**TASK INPUT**
══════
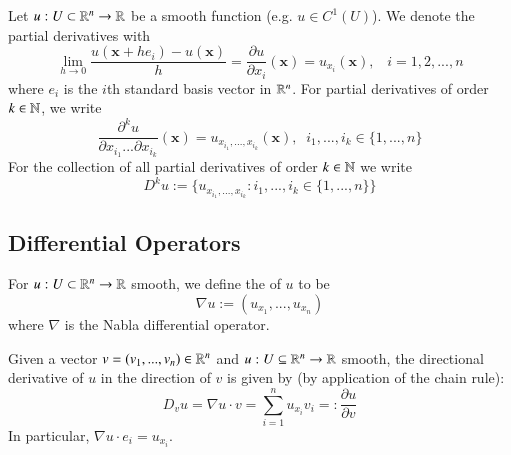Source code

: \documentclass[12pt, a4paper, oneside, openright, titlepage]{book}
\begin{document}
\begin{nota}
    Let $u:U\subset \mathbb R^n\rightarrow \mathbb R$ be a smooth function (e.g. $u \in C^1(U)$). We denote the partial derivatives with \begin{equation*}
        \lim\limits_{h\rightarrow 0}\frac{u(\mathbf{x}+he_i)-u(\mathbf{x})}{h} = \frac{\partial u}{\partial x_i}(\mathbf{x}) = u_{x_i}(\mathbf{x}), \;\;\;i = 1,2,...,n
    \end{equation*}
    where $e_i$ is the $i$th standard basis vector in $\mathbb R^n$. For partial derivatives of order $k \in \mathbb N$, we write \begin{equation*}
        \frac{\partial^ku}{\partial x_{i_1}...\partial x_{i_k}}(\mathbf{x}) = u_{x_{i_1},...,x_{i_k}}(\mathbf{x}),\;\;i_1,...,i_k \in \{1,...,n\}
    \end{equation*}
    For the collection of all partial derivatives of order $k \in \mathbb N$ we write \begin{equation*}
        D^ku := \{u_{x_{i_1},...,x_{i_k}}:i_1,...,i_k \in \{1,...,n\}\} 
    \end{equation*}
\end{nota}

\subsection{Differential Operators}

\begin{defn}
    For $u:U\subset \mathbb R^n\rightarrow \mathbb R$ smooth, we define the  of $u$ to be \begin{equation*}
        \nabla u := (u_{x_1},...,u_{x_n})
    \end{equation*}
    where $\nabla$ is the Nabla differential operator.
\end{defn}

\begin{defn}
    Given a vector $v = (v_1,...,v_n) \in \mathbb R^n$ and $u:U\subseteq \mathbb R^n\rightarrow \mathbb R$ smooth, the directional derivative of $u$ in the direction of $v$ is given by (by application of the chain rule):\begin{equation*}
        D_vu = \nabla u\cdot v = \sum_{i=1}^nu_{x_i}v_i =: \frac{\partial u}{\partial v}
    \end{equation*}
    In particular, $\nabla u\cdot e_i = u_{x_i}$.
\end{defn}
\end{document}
══════
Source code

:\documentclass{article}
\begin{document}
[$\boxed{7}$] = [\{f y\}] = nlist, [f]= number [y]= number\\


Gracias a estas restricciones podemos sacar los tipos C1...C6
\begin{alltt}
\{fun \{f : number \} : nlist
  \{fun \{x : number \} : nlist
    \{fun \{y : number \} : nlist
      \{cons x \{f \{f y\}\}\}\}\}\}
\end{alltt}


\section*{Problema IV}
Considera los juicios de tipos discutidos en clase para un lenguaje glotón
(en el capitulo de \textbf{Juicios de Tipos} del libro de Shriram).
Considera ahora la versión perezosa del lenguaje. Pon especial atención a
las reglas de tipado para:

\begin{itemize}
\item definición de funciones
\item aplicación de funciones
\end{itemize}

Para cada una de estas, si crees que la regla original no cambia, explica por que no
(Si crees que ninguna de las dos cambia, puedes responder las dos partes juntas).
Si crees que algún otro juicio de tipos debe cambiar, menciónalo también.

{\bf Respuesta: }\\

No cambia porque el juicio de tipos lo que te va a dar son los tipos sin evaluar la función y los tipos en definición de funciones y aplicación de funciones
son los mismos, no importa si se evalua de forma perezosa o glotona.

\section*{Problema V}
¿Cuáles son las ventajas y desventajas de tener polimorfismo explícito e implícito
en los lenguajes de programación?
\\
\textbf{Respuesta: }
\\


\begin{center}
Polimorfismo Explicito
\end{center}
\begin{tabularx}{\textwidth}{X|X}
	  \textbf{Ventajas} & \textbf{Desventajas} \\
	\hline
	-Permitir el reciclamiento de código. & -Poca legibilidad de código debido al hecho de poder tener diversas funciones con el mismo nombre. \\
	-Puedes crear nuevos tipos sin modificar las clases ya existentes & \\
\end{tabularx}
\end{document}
══════
**WHAT IS REQUIRED**
Looking at the entries above, can you reproduce exactly the lines from the one that holds "Let $u:U\subset \mathbb" through the one that holds "where $\nabla$ is", and only those?

**SOLUTION FOR THIS EXERCISE**
    Let $u:U\subset \mathbb R^n\rightarrow \mathbb R$ be a smooth function (e.g. $u \in C^1(U)$). We denote the partial derivatives with \begin{equation*}
        \lim\limits_{h\rightarrow 0}\frac{u(\mathbf{x}+he_i)-u(\mathbf{x})}{h} = \frac{\partial u}{\partial x_i}(\mathbf{x}) = u_{x_i}(\mathbf{x}), \;\;\;i = 1,2,...,n
    \end{equation*}
    where $e_i$ is the $i$th standard basis vector in $\mathbb R^n$. For partial derivatives of order $k \in \mathbb N$, we write \begin{equation*}
        \frac{\partial^ku}{\partial x_{i_1}...\partial x_{i_k}}(\mathbf{x}) = u_{x_{i_1},...,x_{i_k}}(\mathbf{x}),\;\;i_1,...,i_k \in \{1,...,n\}
    \end{equation*}
    For the collection of all partial derivatives of order $k \in \mathbb N$ we write \begin{equation*}
        D^ku := \{u_{x_{i_1},...,x_{i_k}}:i_1,...,i_k \in \{1,...,n\}\} 
    \end{equation*}
\end{nota}

\subsection{Differential Operators}

\begin{defn}
    For $u:U\subset \mathbb R^n\rightarrow \mathbb R$ smooth, we define the  of $u$ to be \begin{equation*}
        \nabla u := (u_{x_1},...,u_{x_n})
    \end{equation*}
    where $\nabla$ is the Nabla differential operator.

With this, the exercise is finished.